◆ **WHAT NEEDS TO BE DONE**
The answer must be the data, repeated exactly.

### EXTRACTED DATA

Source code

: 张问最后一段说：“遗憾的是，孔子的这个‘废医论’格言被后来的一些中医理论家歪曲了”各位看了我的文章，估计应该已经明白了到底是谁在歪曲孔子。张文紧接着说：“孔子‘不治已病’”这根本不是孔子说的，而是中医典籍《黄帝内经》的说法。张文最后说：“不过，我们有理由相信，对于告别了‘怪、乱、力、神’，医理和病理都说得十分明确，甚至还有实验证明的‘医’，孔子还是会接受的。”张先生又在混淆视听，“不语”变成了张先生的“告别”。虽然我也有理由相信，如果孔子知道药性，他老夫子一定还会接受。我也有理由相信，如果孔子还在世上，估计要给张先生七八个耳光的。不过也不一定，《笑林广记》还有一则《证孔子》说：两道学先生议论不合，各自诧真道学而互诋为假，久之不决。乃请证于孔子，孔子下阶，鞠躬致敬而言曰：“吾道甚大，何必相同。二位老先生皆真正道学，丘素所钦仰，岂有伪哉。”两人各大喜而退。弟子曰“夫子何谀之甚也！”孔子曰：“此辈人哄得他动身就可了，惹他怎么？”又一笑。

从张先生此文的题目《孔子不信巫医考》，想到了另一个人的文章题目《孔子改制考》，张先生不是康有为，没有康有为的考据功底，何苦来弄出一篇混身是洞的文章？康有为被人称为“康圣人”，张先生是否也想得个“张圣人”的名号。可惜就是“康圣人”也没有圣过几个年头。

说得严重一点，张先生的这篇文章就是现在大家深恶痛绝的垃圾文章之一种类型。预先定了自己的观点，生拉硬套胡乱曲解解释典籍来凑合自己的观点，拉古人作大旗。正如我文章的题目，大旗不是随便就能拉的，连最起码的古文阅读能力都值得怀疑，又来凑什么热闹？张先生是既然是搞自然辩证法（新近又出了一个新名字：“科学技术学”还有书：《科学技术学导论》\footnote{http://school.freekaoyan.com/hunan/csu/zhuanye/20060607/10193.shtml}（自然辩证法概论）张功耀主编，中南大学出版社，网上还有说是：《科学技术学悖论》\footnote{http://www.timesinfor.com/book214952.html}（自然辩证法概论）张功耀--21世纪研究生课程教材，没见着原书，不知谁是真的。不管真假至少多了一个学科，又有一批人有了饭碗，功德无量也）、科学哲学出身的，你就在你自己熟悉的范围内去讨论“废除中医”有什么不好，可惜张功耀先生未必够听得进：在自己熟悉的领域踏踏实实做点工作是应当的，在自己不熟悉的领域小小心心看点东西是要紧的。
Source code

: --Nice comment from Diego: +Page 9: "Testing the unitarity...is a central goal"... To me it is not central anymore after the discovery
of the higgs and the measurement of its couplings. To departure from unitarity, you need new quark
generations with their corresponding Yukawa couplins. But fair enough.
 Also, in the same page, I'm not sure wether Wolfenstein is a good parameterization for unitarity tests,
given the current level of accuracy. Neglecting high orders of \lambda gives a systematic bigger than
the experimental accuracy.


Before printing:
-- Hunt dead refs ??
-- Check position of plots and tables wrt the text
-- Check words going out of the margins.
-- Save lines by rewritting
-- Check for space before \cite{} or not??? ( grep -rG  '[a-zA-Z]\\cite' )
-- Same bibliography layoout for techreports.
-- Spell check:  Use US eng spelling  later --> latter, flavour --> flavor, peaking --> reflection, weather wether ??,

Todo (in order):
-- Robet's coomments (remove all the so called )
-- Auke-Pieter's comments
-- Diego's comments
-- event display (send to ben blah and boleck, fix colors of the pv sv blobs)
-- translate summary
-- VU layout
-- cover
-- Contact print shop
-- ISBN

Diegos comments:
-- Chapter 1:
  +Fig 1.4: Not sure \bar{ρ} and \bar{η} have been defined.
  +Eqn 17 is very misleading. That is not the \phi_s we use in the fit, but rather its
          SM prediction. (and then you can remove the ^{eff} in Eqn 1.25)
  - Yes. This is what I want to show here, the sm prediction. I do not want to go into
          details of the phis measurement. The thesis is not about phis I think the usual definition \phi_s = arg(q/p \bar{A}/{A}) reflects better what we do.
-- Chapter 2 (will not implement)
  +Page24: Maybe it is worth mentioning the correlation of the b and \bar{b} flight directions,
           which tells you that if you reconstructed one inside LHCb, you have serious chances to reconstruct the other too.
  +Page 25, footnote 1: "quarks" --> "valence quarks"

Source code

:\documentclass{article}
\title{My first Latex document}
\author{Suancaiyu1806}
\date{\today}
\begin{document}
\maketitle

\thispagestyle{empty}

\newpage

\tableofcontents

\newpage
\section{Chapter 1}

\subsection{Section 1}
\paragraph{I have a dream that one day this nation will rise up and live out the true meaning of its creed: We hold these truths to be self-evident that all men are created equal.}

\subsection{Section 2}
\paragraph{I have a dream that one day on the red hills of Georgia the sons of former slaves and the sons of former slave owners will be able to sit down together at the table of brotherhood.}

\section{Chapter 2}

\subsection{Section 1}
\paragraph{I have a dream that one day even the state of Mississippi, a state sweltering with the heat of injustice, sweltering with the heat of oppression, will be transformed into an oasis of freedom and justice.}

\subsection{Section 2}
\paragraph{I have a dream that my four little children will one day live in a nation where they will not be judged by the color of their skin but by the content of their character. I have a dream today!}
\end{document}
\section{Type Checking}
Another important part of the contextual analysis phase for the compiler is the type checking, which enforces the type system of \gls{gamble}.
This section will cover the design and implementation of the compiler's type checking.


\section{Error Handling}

######

◆ **WRITTEN RESPONSE**
Source code

: 张问最后一段说：“遗憾的是，孔子的这个‘废医论’格言被后来的一些中医理论家歪曲了”各位看了我的文章，估计应该已经明白了到底是谁在歪曲孔子。张文紧接着说：“孔子‘不治已病’”这根本不是孔子说的，而是中医典籍《黄帝内经》的说法。张文最后说：“不过，我们有理由相信，对于告别了‘怪、乱、力、神’，医理和病理都说得十分明确，甚至还有实验证明的‘医’，孔子还是会接受的。”张先生又在混淆视听，“不语”变成了张先生的“告别”。虽然我也有理由相信，如果孔子知道药性，他老夫子一定还会接受。我也有理由相信，如果孔子还在世上，估计要给张先生七八个耳光的。不过也不一定，《笑林广记》还有一则《证孔子》说：两道学先生议论不合，各自诧真道学而互诋为假，久之不决。乃请证于孔子，孔子下阶，鞠躬致敬而言曰：“吾道甚大，何必相同。二位老先生皆真正道学，丘素所钦仰，岂有伪哉。”两人各大喜而退。弟子曰“夫子何谀之甚也！”孔子曰：“此辈人哄得他动身就可了，惹他怎么？”又一笑。

从张先生此文的题目《孔子不信巫医考》，想到了另一个人的文章题目《孔子改制考》，张先生不是康有为，没有康有为的考据功底，何苦来弄出一篇混身是洞的文章？康有为被人称为“康圣人”，张先生是否也想得个“张圣人”的名号。可惜就是“康圣人”也没有圣过几个年头。

说得严重一点，张先生的这篇文章就是现在大家深恶痛绝的垃圾文章之一种类型。预先定了自己的观点，生拉硬套胡乱曲解解释典籍来凑合自己的观点，拉古人作大旗。正如我文章的题目，大旗不是随便就能拉的，连最起码的古文阅读能力都值得怀疑，又来凑什么热闹？张先生是既然是搞自然辩证法（新近又出了一个新名字：“科学技术学”还有书：《科学技术学导论》\footnote{http://school.freekaoyan.com/hunan/csu/zhuanye/20060607/10193.shtml}（自然辩证法概论）张功耀主编，中南大学出版社，网上还有说是：《科学技术学悖论》\footnote{http://www.timesinfor.com/book214952.html}（自然辩证法概论）张功耀--21世纪研究生课程教材，没见着原书，不知谁是真的。不管真假至少多了一个学科，又有一批人有了饭碗，功德无量也）、科学哲学出身的，你就在你自己熟悉的范围内去讨论“废除中医”有什么不好，可惜张功耀先生未必够听得进：在自己熟悉的领域踏踏实实做点工作是应当的，在自己不熟悉的领域小小心心看点东西是要紧的。
Source code

: --Nice comment from Diego: +Page 9: "Testing the unitarity...is a central goal"... To me it is not central anymore after the discovery
of the higgs and the measurement of its couplings. To departure from unitarity, you need new quark
generations with their corresponding Yukawa couplins. But fair enough.
 Also, in the same page, I'm not sure wether Wolfenstein is a good parameterization for unitarity tests,
given the current level of accuracy. Neglecting high orders of \lambda gives a systematic bigger than
the experimental accuracy.


Before printing:
-- Hunt dead refs ??
-- Check position of plots and tables wrt the text
-- Check words going out of the margins.
-- Save lines by rewritting
-- Check for space before \cite{} or not??? ( grep -rG  '[a-zA-Z]\\cite' )
-- Same bibliography layoout for techreports.
-- Spell check:  Use US eng spelling  later --> latter, flavour --> flavor, peaking --> reflection, weather wether ??,

Todo (in order):
-- Robet's coomments (remove all the so called )
-- Auke-Pieter's comments
-- Diego's comments
-- event display (send to ben blah and boleck, fix colors of the pv sv blobs)
-- translate summary
-- VU layout
-- cover
-- Contact print shop
-- ISBN

Diegos comments:
-- Chapter 1:
  +Fig 1.4: Not sure \bar{ρ} and \bar{η} have been defined.
  +Eqn 17 is very misleading. That is not the \phi_s we use in the fit, but rather its
          SM prediction. (and then you can remove the ^{eff} in Eqn 1.25)
  - Yes. This is what I want to show here, the sm prediction. I do not want to go into
          details of the phis measurement. The thesis is not about phis I think the usual definition \phi_s = arg(q/p \bar{A}/{A}) reflects better what we do.
-- Chapter 2 (will not implement)
  +Page24: Maybe it is worth mentioning the correlation of the b and \bar{b} flight directions,
           which tells you that if you reconstructed one inside LHCb, you have serious chances to reconstruct the other too.
  +Page 25, footnote 1: "quarks" --> "valence quarks"

Source code

:\documentclass{article}
\title{My first Latex document}
\author{Suancaiyu1806}
\date{\today}
\begin{document}
\maketitle

\thispagestyle{empty}

\newpage

\tableofcontents

\newpage
\section{Chapter 1}

\subsection{Section 1}
\paragraph{I have a dream that one day this nation will rise up and live out the true meaning of its creed: We hold these truths to be self-evident that all men are created equal.}

\subsection{Section 2}
\paragraph{I have a dream that one day on the red hills of Georgia the sons of former slaves and the sons of former slave owners will be able to sit down together at the table of brotherhood.}

\section{Chapter 2}

\subsection{Section 1}
\paragraph{I have a dream that one day even the state of Mississippi, a state sweltering with the heat of injustice, sweltering with the heat of oppression, will be transformed into an oasis of freedom and justice.}

\subsection{Section 2}
\paragraph{I have a dream that my four little children will one day live in a nation where they will not be judged by the color of their skin but by the content of their character. I have a dream today!}
\end{document}
\section{Type Checking}
Another important part of the contextual analysis phase for the compiler is the type checking, which enforces the type system of \gls{gamble}.
This section will cover the design and implementation of the compiler's type checking.


\section{Error Handling}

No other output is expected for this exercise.